Three Billboards Outside Ebbing, Missouri (movie)

Edition 28 December 2017, by James Luxford

Every year a front-runner emerges in the race for Oscar glory, and 2018 may just be the year of this brutal drama from the director of In Bruges. Frances McDormand plays a mother broken by the murder of her daughter, and angered by the authorities’ inability to find the culprit. In an act of both desperation and defiance, she calls out her town’s Chief of Police (Woody Harrelson) via three billboards questioning his abilities. The move makes her hated by the town, who see it as an unfair attack, and prompt spiteful actions from the Chief of Police’s second-in-command (Sam Rockwell).

The film’s greatest strength is its ability to balance rage with humour. It is undoubtedly an angry film, with McDormand’s mother feasibly standing in for any number of political or social injustices suffered in recent times. While the interspersed black comedy isn’t out of place, it does create a film that wavers tonally, making you laugh and cry in quick succession. Some tough scenes will also not be for every viewer, as director Martin McDonagh never shies away from the difficult subject matter his characters face. As with his previous films, he is more interested in character study than story progression, in how these people develop more than whether they achieve their goals. However, there is enough of a pay off in the brilliant third act to have a nice balance of both.

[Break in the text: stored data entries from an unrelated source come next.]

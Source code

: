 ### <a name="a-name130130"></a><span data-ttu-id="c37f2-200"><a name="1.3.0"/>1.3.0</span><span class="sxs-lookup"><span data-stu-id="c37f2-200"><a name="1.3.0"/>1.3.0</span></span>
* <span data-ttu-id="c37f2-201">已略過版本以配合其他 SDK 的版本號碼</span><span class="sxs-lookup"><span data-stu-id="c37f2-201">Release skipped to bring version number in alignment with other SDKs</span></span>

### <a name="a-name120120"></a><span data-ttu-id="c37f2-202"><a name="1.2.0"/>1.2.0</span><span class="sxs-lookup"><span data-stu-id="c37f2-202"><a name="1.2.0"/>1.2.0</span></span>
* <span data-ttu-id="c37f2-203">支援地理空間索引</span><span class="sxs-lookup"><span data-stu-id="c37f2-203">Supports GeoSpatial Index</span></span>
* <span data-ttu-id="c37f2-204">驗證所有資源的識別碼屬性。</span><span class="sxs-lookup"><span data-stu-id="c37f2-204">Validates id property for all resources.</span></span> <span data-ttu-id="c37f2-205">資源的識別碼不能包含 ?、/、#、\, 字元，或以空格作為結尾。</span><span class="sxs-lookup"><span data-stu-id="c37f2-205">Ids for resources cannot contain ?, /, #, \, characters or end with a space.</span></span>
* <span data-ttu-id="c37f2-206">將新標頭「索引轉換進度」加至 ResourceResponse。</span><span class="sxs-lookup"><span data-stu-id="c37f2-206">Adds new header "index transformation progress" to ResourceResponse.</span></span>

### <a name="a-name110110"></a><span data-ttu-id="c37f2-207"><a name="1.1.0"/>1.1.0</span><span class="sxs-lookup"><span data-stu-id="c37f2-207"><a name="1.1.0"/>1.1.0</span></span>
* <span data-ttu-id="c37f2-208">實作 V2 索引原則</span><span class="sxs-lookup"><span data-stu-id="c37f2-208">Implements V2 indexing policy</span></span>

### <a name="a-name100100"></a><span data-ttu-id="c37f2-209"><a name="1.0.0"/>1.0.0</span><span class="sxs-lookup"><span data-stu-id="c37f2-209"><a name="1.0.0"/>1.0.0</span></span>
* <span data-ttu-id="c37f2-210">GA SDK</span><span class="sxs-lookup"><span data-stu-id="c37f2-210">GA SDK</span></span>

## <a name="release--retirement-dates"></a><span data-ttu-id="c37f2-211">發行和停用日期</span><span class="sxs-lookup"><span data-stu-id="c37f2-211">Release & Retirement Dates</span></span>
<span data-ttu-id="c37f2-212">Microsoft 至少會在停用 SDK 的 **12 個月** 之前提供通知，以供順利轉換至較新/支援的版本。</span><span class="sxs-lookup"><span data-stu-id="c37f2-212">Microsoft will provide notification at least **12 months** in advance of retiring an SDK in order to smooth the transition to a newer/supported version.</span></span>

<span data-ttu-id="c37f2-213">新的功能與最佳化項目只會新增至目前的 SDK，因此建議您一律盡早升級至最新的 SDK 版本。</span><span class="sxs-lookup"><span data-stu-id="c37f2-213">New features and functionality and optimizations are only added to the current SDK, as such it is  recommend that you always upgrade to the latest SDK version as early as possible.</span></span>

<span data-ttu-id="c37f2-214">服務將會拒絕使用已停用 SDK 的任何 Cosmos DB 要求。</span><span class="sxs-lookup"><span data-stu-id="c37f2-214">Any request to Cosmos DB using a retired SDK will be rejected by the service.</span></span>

What makes this film so engrossing is the performances. McDormand stands at the centre of the story like a raging storm, in a fiercely emotional performance that is her best since her breakthrough in The Coen Brothers’ Fargo. On the other side of the law, Harrelson is as reliably wonderful as ever, giving an extra dimension to the problem while Rockwell is despicable as his colleague, incensed by the lack of respect he being shown, and so tries to illicit fear instead.

Three Billboards Outside Ebbing, Missouri feels like a film made for the volatile times we live in. The themes of giving a voice to the voiceless will strike a chord with anyone who has read the headlines in the last few years, but feels particularly pertinent for modern day Hollywood, where the neglect of powerful men is being brought to light. Like all of McDonagh’s films, this drama is a complicated journey, but one that you will be glad you took.